■ Aim of the task: From the listing below, select every line where the word "label" appears.

■ Records for the exercise:
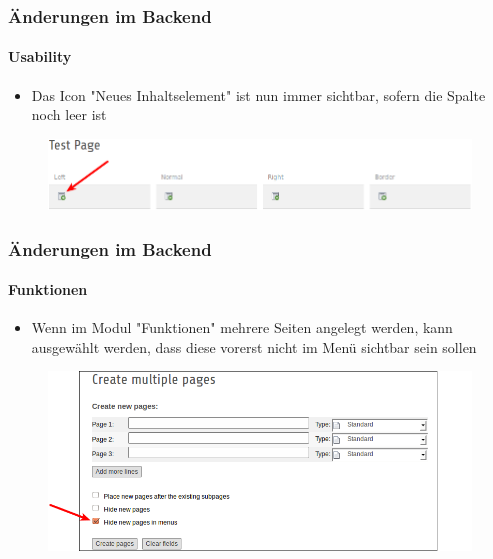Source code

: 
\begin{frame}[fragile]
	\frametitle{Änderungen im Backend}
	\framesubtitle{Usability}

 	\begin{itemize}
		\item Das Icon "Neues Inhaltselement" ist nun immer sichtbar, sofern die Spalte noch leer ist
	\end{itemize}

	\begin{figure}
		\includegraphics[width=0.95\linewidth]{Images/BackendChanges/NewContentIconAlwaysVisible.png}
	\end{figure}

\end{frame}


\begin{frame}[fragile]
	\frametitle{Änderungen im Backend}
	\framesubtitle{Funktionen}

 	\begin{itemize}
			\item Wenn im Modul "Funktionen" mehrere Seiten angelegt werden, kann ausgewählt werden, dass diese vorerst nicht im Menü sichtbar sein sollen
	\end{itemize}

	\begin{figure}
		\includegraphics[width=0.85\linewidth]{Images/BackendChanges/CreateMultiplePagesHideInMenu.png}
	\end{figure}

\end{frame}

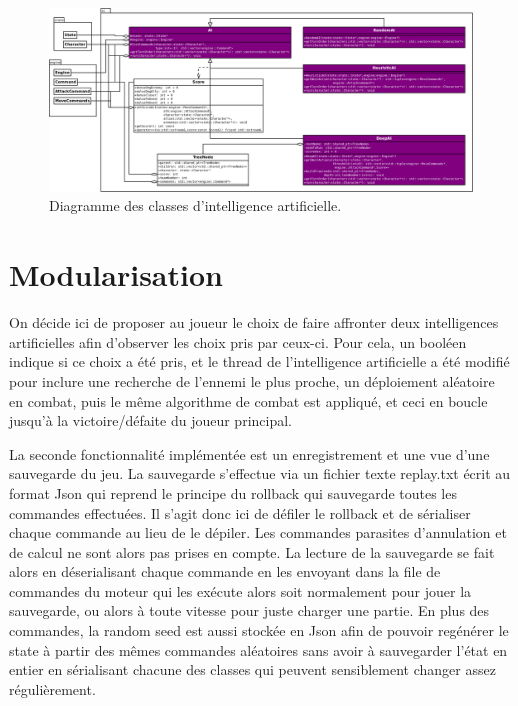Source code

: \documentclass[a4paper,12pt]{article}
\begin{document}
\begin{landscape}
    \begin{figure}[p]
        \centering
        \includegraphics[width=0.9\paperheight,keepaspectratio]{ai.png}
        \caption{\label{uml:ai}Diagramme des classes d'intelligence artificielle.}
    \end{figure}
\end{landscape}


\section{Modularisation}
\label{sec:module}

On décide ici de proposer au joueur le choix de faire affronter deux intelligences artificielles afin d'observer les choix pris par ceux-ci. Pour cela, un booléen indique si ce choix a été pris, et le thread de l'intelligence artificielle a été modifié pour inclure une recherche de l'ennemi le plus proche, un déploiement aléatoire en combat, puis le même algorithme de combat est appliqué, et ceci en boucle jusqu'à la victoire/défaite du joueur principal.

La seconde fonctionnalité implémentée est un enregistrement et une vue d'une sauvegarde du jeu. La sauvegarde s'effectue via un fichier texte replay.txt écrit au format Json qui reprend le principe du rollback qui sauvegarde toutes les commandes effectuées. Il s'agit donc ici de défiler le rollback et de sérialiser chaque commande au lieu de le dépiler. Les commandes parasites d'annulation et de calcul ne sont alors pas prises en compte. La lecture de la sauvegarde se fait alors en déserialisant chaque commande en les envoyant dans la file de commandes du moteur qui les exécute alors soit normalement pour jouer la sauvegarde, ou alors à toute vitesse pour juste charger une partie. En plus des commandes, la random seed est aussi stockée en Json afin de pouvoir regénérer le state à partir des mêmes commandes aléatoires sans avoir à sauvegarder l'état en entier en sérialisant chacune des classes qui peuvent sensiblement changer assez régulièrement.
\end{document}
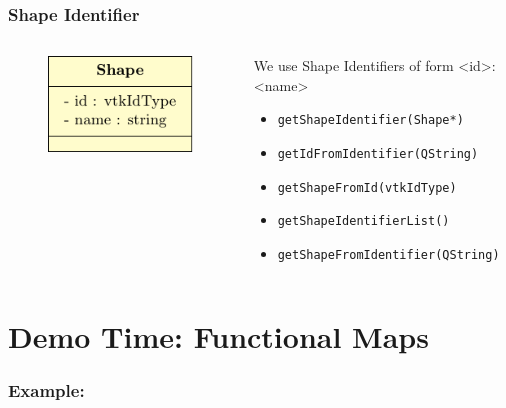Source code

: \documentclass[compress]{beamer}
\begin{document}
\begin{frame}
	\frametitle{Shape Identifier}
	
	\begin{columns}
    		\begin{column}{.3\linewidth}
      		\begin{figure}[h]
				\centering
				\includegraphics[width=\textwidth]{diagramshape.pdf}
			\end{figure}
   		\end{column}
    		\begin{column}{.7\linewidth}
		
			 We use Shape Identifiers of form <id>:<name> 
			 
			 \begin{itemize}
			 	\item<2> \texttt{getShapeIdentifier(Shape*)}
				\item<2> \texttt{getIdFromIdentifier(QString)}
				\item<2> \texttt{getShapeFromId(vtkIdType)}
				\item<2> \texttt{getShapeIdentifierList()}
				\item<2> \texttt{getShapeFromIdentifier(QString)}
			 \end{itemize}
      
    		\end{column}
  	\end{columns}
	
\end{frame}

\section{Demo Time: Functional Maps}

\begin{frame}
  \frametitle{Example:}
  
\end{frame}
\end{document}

■ Solution:
        \caption{\label{uml:ai}Diagramme des classes d'intelligence artificielle.}
\label{sec:module}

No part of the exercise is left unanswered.